**Problem to solve:**
The entries below are to be restated exactly, and their images are to be omitted.

Dataset entries
=== Begin Enclosure ===

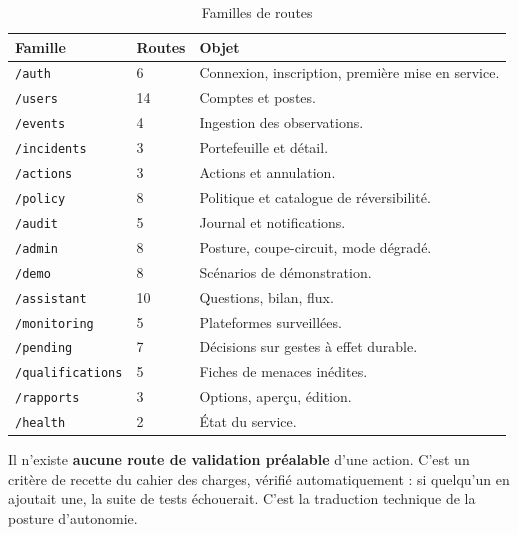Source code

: \begin{table}[h]
\centering
\begin{tabular}{@{}p{4.4cm}p{1.6cm}p{7.8cm}@{}}
\toprule
\textbf{Famille} & \textbf{Routes} & \textbf{Objet} \\
\midrule
\texttt{/auth} & 6 & Connexion, inscription, première mise en service. \\
\texttt{/users} & 14 & Comptes et postes. \\
\texttt{/events} & 4 & Ingestion des observations. \\
\texttt{/incidents} & 3 & Portefeuille et détail. \\
\texttt{/actions} & 3 & Actions et annulation. \\
\texttt{/policy} & 8 & Politique et catalogue de réversibilité. \\
\texttt{/audit} & 5 & Journal et notifications. \\
\texttt{/admin} & 8 & Posture, coupe-circuit, mode dégradé. \\
\texttt{/demo} & 8 & Scénarios de démonstration. \\
\texttt{/assistant} & 10 & Questions, bilan, flux. \\
\texttt{/monitoring} & 5 & Plateformes surveillées. \\
\texttt{/pending} & 7 & Décisions sur gestes à effet durable. \\
\texttt{/qualifications} & 5 & Fiches de menaces inédites. \\
\texttt{/rapports} & 3 & Options, aperçu, édition. \\
\texttt{/health} & 2 & État du service. \\
\bottomrule
\end{tabular}
\caption{Familles de routes}
\end{table}

\begin{tcolorbox}[colback=green!4!white, colframe=darkgreen,
  title=\textbf{Bon à savoir --- ce qu'on ne trouvera pas},
  fonttitle=\bfseries, boxrule=0.6pt]
Il n'existe \textbf{aucune route de validation préalable} d'une action. C'est
un critère de recette du cahier des charges, vérifié automatiquement : si
quelqu'un en ajoutait une, la suite de tests échouerait. C'est la traduction
technique de la posture d'autonomie.
\end{tcolorbox}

=== End Enclosure ===

**Your response:**
Source code

: \begin{table}[h]
\centering
\begin{tabular}{@{}p{4.4cm}p{1.6cm}p{7.8cm}@{}}
\toprule
\textbf{Famille} & \textbf{Routes} & \textbf{Objet} \\
\midrule
\texttt{/auth} & 6 & Connexion, inscription, première mise en service. \\
\texttt{/users} & 14 & Comptes et postes. \\
\texttt{/events} & 4 & Ingestion des observations. \\
\texttt{/incidents} & 3 & Portefeuille et détail. \\
\texttt{/actions} & 3 & Actions et annulation. \\
\texttt{/policy} & 8 & Politique et catalogue de réversibilité. \\
\texttt{/audit} & 5 & Journal et notifications. \\
\texttt{/admin} & 8 & Posture, coupe-circuit, mode dégradé. \\
\texttt{/demo} & 8 & Scénarios de démonstration. \\
\texttt{/assistant} & 10 & Questions, bilan, flux. \\
\texttt{/monitoring} & 5 & Plateformes surveillées. \\
\texttt{/pending} & 7 & Décisions sur gestes à effet durable. \\
\texttt{/qualifications} & 5 & Fiches de menaces inédites. \\
\texttt{/rapports} & 3 & Options, aperçu, édition. \\
\texttt{/health} & 2 & État du service. \\
\bottomrule
\end{tabular}
\caption{Familles de routes}
\end{table}

\begin{tcolorbox}[colback=green!4!white, colframe=darkgreen,
  title=\textbf{Bon à savoir --- ce qu'on ne trouvera pas},
  fonttitle=\bfseries, boxrule=0.6pt]
Il n'existe \textbf{aucune route de validation préalable} d'une action. C'est
un critère de recette du cahier des charges, vérifié automatiquement : si
quelqu'un en ajoutait une, la suite de tests échouerait. C'est la traduction
technique de la posture d'autonomie.
\end{tcolorbox}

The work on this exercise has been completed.